At the request of the Federal Trade Commission, a federal court has issued a temporary restraining order to halt a deceptive and damaging debt relief operation known as “Accelerated Debt.” 

The FTC claimed in court documents that the company defrauded older Americans, including veterans, out of more than $100 million by falsely claiming to significantly reduce unsecured debt while engaging in a wide range of illegal and unethical practices.

The FTC’s complaint targets seven companies and three individuals accused of running the “Accelerated Debt” program. The agency asserts that the defendants lured vulnerable consumers through deceptive marketing tactics, such as falsely impersonating consumers’ banks, credit card companies, and even government agencies. The FTC claims the defendants also made baseless promises of reducing debts by up to 75%. 

Christopher Mufarrige, Director of the FTC’s Bureau of Consumer Protection, condemned the operation, emphasizing its particularly harmful impact.

“What makes this case especially egregious is the defendants’ targeting of older Americans and veterans,” Mufarrige said.

The consequences

The alleged scam, which operated as a common enterprise, reportedly used telemarketing calls, direct mail, and online ads to attract customers.

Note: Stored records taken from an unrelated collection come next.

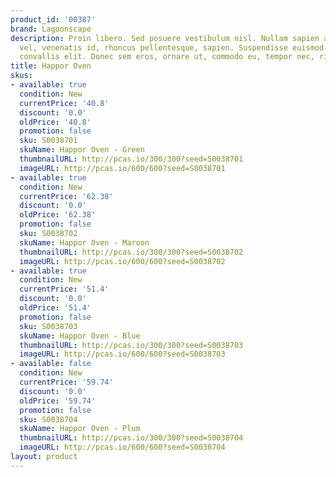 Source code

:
 ```yaml
---
product_id: '00387'
brand: Lagoonscape
description: Proin libero. Sed posuere vestibulum nisl. Nullam sapien augue, condimentum
  vel, venenatis id, rhoncus pellentesque, sapien. Suspendisse euismod. Proin faucibus
  convallis elit. Donec sem eros, ornare ut, commodo eu, tempor nec, risus.
title: Happor Oven
skus:
- available: true
  condition: New
  currentPrice: '40.8'
  discount: '0.0'
  oldPrice: '40.8'
  promotion: false
  sku: S0038701
  skuName: Happor Oven - Green
  thumbnailURL: http://pcas.io/300/300?seed=S0038701
  imageURL: http://pcas.io/600/600?seed=S0038701
- available: true
  condition: New
  currentPrice: '62.38'
  discount: '0.0'
  oldPrice: '62.38'
  promotion: false
  sku: S0038702
  skuName: Happor Oven - Maroon
  thumbnailURL: http://pcas.io/300/300?seed=S0038702
  imageURL: http://pcas.io/600/600?seed=S0038702
- available: true
  condition: New
  currentPrice: '51.4'
  discount: '0.0'
  oldPrice: '51.4'
  promotion: false
  sku: S0038703
  skuName: Happor Oven - Blue
  thumbnailURL: http://pcas.io/300/300?seed=S0038703
  imageURL: http://pcas.io/600/600?seed=S0038703
- available: false
  condition: New
  currentPrice: '59.74'
  discount: '0.0'
  oldPrice: '59.74'
  promotion: false
  sku: S0038704
  skuName: Happor Oven - Plum
  thumbnailURL: http://pcas.io/300/300?seed=S0038704
  imageURL: http://pcas.io/600/600?seed=S0038704
layout: product
---
```

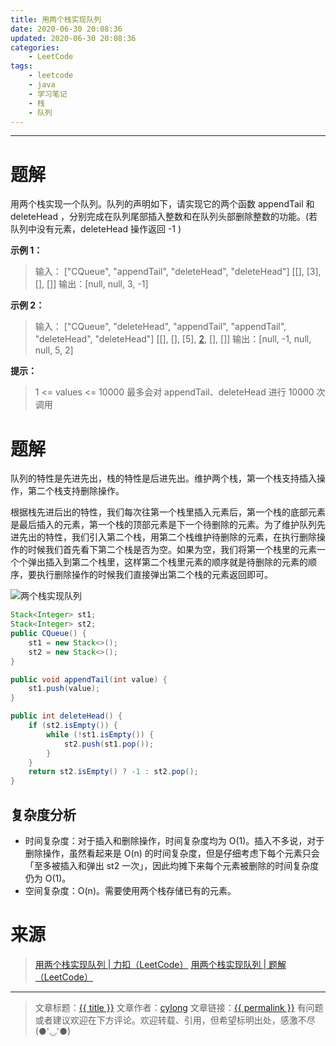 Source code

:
 ```yaml
---
title: 用两个栈实现队列
date: 2020-06-30 20:08:36
updated: 2020-06-30 20:08:36
categories:
    - LeetCode
tags:
    - leetcode
    - java
    - 学习笔记
    - 栈
    - 队列
---
```

---

# 题解

用两个栈实现一个队列。队列的声明如下，请实现它的两个函数 appendTail 和 deleteHead ，分别完成在队列尾部插入整数和在队列头部删除整数的功能。(若队列中没有元素，deleteHead 操作返回 -1 )

**示例 1：**
> 输入：
> ["CQueue", "appendTail", "deleteHead", "deleteHead"]
> [[], [3], [], []]
> 输出：[null, null, 3, -1]

**示例 2：**
> 输入：
> ["CQueue", "deleteHead", "appendTail", "appendTail", "deleteHead", "deleteHead"]
> [[], [], [5], [2], [], []]
> 输出：[null, -1, null, null, 5, 2]

**提示：**
> 1 <= values <= 10000
> 最多会对 appendTail、deleteHead 进行 10000 次调用

<!-- more -->

# 题解

队列的特性是先进先出，栈的特性是后进先出。维护两个栈，第一个栈支持插入操作，第二个栈支持删除操作。

根据栈先进后出的特性，我们每次往第一个栈里插入元素后，第一个栈的底部元素是最后插入的元素，第一个栈的顶部元素是下一个待删除的元素。为了维护队列先进先出的特性，我们引入第二个栈，用第二个栈维护待删除的元素，在执行删除操作的时候我们首先看下第二个栈是否为空。如果为空，我们将第一个栈里的元素一个个弹出插入到第二个栈里，这样第二个栈里元素的顺序就是待删除的元素的顺序，要执行删除操作的时候我们直接弹出第二个栈的元素返回即可。

![两个栈实现队列](两个栈实现队列.gif)

```java
Stack<Integer> st1;
Stack<Integer> st2;
public CQueue() {
    st1 = new Stack<>();
    st2 = new Stack<>();
}

public void appendTail(int value) {
    st1.push(value);
}

public int deleteHead() {
    if (st2.isEmpty()) {
        while (!st1.isEmpty()) {
            st2.push(st1.pop());
        }
    }
    return st2.isEmpty() ? -1 : st2.pop();
}
```

## 复杂度分析

* 时间复杂度：对于插入和删除操作，时间复杂度均为 O(1)。插入不多说，对于删除操作，虽然看起来是 O(n) 的时间复杂度，但是仔细考虑下每个元素只会「至多被插入和弹出 st2 一次」，因此均摊下来每个元素被删除的时间复杂度仍为 O(1)。
* 空间复杂度：O(n)。需要使用两个栈存储已有的元素。

# 来源
> [用两个栈实现队列 | 力扣（LeetCode）][1]
> [用两个栈实现队列 | 题解（LeetCode）][2]

---

> 文章标题：<a href='{{ permalink }}' title='{{ title }}' >{{ title }}</a>
> 文章作者：[cylong](http://www.cylong.com/about/ "cylong")
> 文章链接：<a href='{{ permalink }}' title='{{ title }}' >{{ permalink }}</a>
> 有问题或者建议欢迎在下方评论。欢迎转载、引用，但希望标明出处，感激不尽(●'◡'●)

[1]: https://leetcode-cn.com/problems/yong-liang-ge-zhan-shi-xian-dui-lie-lcof/ "用两个栈实现队列 | 力扣（LeetCode）"
[2]: https://leetcode-cn.com/problems/yong-liang-ge-zhan-shi-xian-dui-lie-lcof/solution/mian-shi-ti-09-yong-liang-ge-zhan-shi-xian-dui-l-3/ "用两个栈实现队列 | 题解（LeetCode）"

Once engaged, the companies allegedly convinced consumers to stop paying their credit cards and instead make payments to the defendants, who collected illegal advance fees.

The FTC outlined several specific alleged violations, including:

  • Impersonating financial institutions and government entities to gain trust.
  • Charging advance fees in violation of the law.
  • Accessing credit reports without permission.
  • Using prohibited remotely created checks.
  • Ignoring “Do Not Call” registry rules.

The FTC said an Army veteran found himself $13,000 deeper in debt after enrolling in the program and was nearly stripped of his security clearance required for employment, as his credit score fell from the high 700s to the 500s.

Another consumer, a retired and disabled veteran, reportedly had to use his entire retirement savings to cover debts that ballooned due to the defendants’ false promises and illegal upfront charges approaching $10,000.

The FTC’s action seeks monetary relief for affected consumers and accuses the defendants of violating multiple federal laws, including the FTC Act, the telemarketing sales rule, the Fair Credit Reporting Act, and the Gramm-Leach-Bliley Act.